Let me share a story: Several years ago I heard that a Felicity Ford in England had published a book about how to design stranded colourwork based on visual prompts (!). I was struggling to write my book at that time, and I had a momentary jolt of fear: “She got there first! Her book is great! Who would want my book???” I quickly came to my senses and realized that I could look at it another way: This Felicity is a kindred spirit who is doing amazing work imbued with her joyful personality, and there is plenty of room at the table for both of us. When I visited England a couple of years later we had a chance to meet and formed a real professional and personal bond – which would not have been possible if fear and scarcity had run the show.
I never need to fear another’s creativity or artistic expression or technical prowess. I can surround myself with the words of people whose light shines brightly. I can offer thanks for the fact that they have shared their insights. And in turn I can share what I know. None of us work in isolation!
Felix: Aw, I love that story! I confess that I too had a momentary jolt of fear when I realised you had a book due out that would deal with translating everyday inspirations into stranded colourwork (!) but when I sat down and read The Joy of Color I couldn’t put it down – I went from cover to cover in a single sitting and, rather than feeling anything like fear, I felt kinship and deep joy. It was amazing to read your thoughts on subjects close to my heart – how to develop palettes; how an inspiration source can help us; how we can teach ourselves to think in terms of background and pattern designs. My main feeling was excitement at all the things we’d be able to talk about if – when! – we ever got to meet up in person. Hurrah that we did. Like you say – none of us work in isolation and other folks who share our interests and field are folks to be thankful for, rather than to fear.
Finally, I wondered if you could tell us about what’s on your needles right now?
Janine: I’ve always got a number of things in process (I can’t seem to stick to any one thing!) — I’m most excited by a new series of designs I’m working on inspired by images of the moon at different times of the night. Right now I’m working on the Bella Luna Sweater, which includes images of the moon in different phases, names given to the full moon, and a snippet of poetry: “In all its phases the moon remains whole.” This moon obsession has has carried me through three garments so far — the Luna Hat (Ravelry link), the Ten Moons Yoke Sweater, and the Bella Luna Sweater, with the Sunrise Moons Vest still in the swatch stage.
…But my mind has begun to wander to the next series, and the phrase “All rivers contribute to the sea” has sparked my imagination… Who knows where this will lead?

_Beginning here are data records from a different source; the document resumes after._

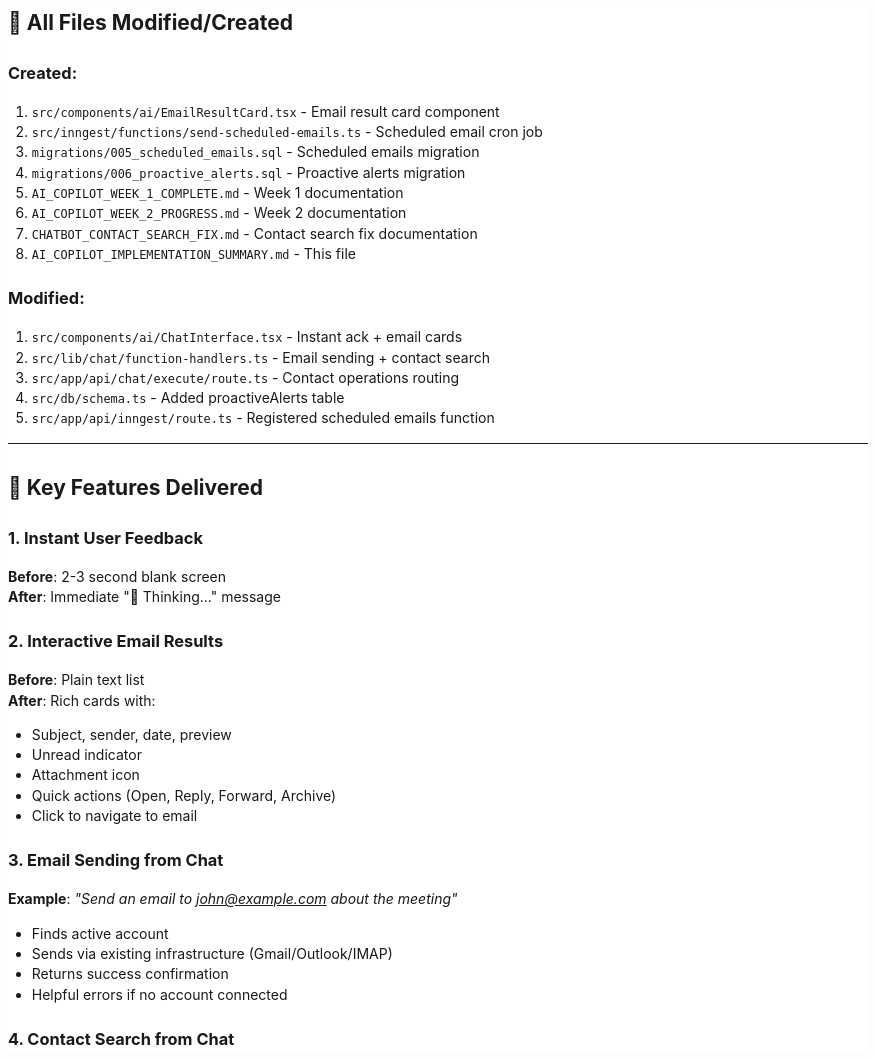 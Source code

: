 ## 📁 **All Files Modified/Created**

### **Created:**

1. `src/components/ai/EmailResultCard.tsx` - Email result card component
2. `src/inngest/functions/send-scheduled-emails.ts` - Scheduled email cron job
3. `migrations/005_scheduled_emails.sql` - Scheduled emails migration
4. `migrations/006_proactive_alerts.sql` - Proactive alerts migration
5. `AI_COPILOT_WEEK_1_COMPLETE.md` - Week 1 documentation
6. `AI_COPILOT_WEEK_2_PROGRESS.md` - Week 2 documentation
7. `CHATBOT_CONTACT_SEARCH_FIX.md` - Contact search fix documentation
8. `AI_COPILOT_IMPLEMENTATION_SUMMARY.md` - This file

### **Modified:**

1. `src/components/ai/ChatInterface.tsx` - Instant ack + email cards
2. `src/lib/chat/function-handlers.ts` - Email sending + contact search
3. `src/app/api/chat/execute/route.ts` - Contact operations routing
4. `src/db/schema.ts` - Added proactiveAlerts table
5. `src/app/api/inngest/route.ts` - Registered scheduled emails function

---

## 🚀 **Key Features Delivered**

### 1. Instant User Feedback

**Before**: 2-3 second blank screen  
**After**: Immediate "🤔 Thinking..." message

### 2. Interactive Email Results

**Before**: Plain text list  
**After**: Rich cards with:

- Subject, sender, date, preview
- Unread indicator
- Attachment icon
- Quick actions (Open, Reply, Forward, Archive)
- Click to navigate to email

### 3. Email Sending from Chat

**Example**: _"Send an email to john@example.com about the meeting"_

- Finds active account
- Sends via existing infrastructure (Gmail/Outlook/IMAP)
- Returns success confirmation
- Helpful errors if no account connected

### 4. Contact Search from Chat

And that’s the real joy of creative work!
Thanks for asking such great questions, Felix! Enjoy your knitting, everyone!
Felix: Many thanks, Janine, for your wonderful thoughtful answers and for the JOY you bring to colourwork – and to life! If I may, I’d like to end with that wonderful quote from your book, because it’s such a rich reminder to us all of the power of our work and why we knit.
Wear your sweater whenever you can – don’t save it for special occasions. Let it become your signature in the world, a quiet symbol of intelligence, skill, persistence, and the power of individual beauty in an over-commodified world.
Revel in its warmth, privately thanking the thousands of people who helped you bring your vision to life: the shepherds, the veterinarians, the fence builders, the shearers, the mill workers, the truck drivers, the dyers, the label printers, the shop owners, the teachers, the needle makers, the book publishers, the designers, the editors, your knitting friends – in the deepest sense your sweater is an expression of your place in an interconnected web spanning time and place whose strands are too numerous to name.